Data supplied →
□ □ □

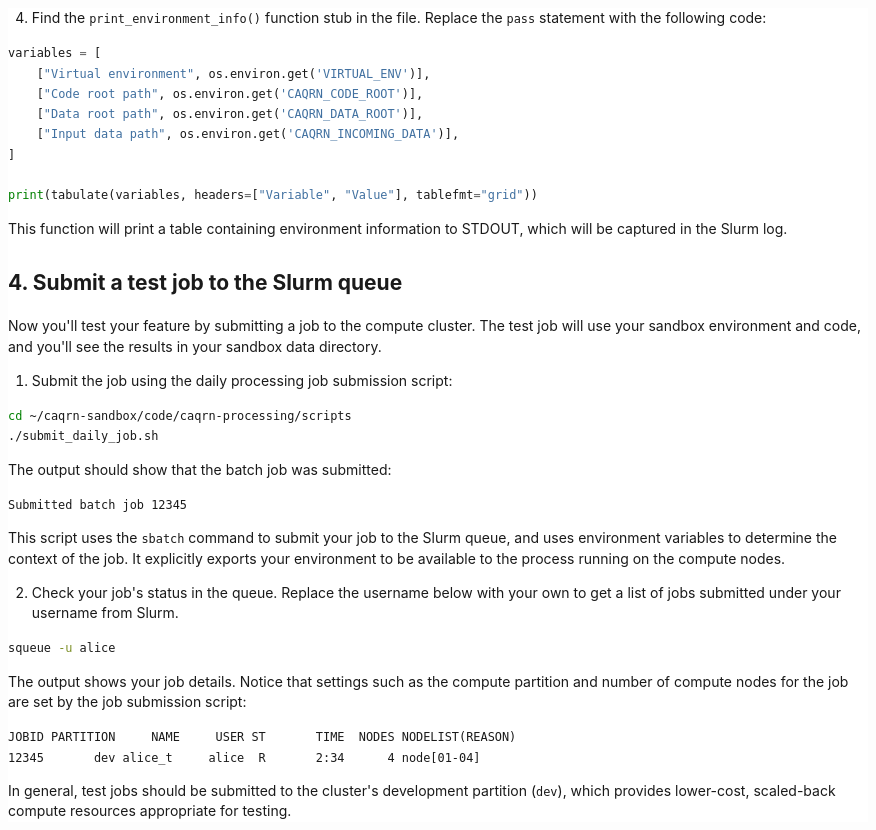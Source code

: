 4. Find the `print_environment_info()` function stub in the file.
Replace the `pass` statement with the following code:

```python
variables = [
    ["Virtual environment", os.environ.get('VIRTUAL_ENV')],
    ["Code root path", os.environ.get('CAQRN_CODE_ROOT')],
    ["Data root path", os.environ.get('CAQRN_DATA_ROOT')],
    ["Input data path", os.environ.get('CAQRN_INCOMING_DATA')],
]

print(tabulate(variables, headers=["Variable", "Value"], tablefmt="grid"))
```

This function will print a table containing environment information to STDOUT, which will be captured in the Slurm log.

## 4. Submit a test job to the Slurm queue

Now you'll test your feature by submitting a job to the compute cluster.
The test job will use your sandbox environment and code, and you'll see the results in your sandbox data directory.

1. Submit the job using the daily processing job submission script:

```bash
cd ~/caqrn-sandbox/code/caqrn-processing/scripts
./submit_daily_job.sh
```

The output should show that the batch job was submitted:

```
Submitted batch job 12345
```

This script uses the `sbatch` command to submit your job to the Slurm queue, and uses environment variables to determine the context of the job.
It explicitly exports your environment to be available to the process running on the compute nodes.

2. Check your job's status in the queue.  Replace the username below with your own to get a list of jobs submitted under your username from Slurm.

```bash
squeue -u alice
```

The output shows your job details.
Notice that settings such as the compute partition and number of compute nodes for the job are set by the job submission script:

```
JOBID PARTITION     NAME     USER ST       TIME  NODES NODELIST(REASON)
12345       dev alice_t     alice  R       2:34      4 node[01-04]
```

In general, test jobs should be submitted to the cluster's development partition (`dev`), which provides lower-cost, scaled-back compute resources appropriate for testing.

□ □ □

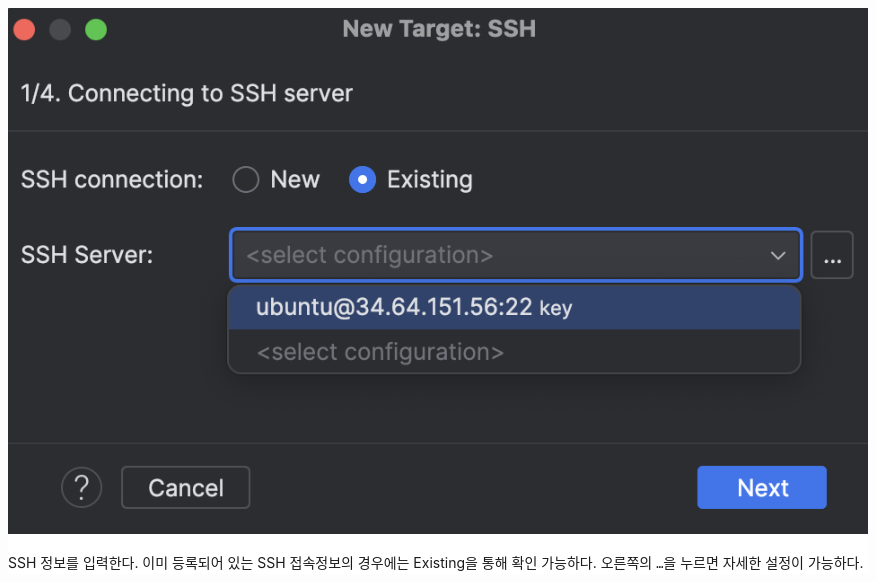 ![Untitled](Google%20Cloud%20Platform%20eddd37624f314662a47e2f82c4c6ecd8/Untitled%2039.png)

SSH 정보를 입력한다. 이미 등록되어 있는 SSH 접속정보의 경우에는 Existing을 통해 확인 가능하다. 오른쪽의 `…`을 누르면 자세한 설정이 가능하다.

□ □ □

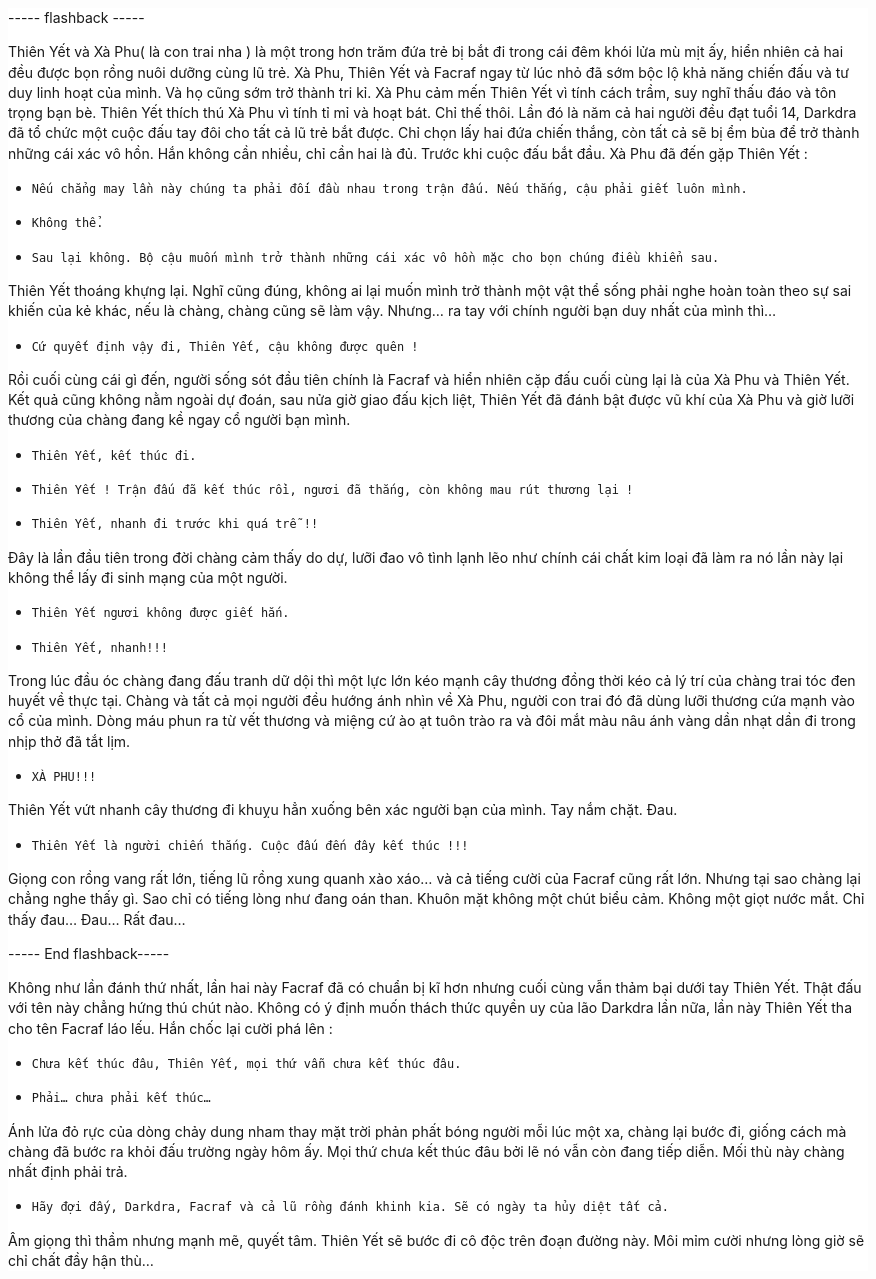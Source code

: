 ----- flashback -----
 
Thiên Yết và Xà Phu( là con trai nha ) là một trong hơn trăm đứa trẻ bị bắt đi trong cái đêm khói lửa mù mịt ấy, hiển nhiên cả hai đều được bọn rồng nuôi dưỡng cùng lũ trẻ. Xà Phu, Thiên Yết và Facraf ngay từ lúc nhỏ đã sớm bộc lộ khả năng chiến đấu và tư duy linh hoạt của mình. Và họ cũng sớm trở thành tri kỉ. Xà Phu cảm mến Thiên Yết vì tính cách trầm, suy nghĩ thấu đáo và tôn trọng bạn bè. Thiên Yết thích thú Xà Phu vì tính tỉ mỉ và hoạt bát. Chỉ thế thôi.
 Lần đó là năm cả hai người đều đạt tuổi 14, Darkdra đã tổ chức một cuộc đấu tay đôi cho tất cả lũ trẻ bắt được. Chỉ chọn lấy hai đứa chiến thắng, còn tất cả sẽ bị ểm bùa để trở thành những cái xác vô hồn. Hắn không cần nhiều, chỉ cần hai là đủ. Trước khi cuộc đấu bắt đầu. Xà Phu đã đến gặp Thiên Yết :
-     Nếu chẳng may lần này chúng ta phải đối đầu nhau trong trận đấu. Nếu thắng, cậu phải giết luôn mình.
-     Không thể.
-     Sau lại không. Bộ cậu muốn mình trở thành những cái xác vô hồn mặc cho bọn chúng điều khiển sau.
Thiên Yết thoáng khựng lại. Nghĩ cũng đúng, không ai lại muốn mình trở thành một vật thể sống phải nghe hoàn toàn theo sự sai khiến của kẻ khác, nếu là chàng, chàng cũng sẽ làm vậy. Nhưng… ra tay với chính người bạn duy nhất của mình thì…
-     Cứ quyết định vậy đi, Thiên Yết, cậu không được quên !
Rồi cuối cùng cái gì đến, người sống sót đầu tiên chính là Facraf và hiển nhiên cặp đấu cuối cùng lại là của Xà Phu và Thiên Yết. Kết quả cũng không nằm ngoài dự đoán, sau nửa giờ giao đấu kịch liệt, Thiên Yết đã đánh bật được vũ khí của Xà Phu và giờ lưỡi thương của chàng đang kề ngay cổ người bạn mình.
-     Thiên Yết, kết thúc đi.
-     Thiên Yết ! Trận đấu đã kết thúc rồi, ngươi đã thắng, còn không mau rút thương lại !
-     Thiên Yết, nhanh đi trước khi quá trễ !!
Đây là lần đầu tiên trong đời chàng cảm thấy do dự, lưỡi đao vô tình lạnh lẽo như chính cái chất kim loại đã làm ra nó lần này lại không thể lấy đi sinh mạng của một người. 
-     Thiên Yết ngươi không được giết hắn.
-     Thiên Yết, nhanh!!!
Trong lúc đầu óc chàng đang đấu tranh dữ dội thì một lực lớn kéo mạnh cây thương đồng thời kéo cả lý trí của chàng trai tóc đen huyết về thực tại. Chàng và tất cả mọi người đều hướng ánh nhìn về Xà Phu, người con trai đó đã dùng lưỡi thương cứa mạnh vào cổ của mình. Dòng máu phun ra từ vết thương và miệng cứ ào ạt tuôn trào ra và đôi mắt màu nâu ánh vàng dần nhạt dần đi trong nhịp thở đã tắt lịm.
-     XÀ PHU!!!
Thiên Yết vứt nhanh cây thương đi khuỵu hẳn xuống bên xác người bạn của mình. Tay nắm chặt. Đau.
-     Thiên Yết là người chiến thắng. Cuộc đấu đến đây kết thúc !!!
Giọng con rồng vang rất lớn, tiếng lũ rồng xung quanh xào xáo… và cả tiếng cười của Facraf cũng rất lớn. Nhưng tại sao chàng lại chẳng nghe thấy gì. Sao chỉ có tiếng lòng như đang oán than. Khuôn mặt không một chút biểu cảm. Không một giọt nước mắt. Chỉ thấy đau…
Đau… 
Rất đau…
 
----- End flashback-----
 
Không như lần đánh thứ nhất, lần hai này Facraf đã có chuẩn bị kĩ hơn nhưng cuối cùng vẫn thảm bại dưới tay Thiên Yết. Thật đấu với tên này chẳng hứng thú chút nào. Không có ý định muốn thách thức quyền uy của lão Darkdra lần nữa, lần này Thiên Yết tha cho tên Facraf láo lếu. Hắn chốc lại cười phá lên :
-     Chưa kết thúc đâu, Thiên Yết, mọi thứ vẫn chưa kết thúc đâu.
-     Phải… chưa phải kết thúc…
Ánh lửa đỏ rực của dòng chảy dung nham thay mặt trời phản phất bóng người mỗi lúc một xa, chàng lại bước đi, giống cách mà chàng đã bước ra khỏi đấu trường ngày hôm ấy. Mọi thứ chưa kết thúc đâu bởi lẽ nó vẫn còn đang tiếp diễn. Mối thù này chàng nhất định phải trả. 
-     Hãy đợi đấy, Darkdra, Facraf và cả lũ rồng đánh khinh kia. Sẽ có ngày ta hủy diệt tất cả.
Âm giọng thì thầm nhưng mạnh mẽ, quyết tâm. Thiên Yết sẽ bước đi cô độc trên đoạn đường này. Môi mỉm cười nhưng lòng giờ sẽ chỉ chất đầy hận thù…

□ □ □

Task instructions → Could you restate, word for word, the lines above from the one with "This script uses" to the one with "It explicitly exports", both included?

Written response →
This script uses the `sbatch` command to submit your job to the Slurm queue, and uses environment variables to determine the context of the job.
It explicitly exports your environment to be available to the process running on the compute nodes.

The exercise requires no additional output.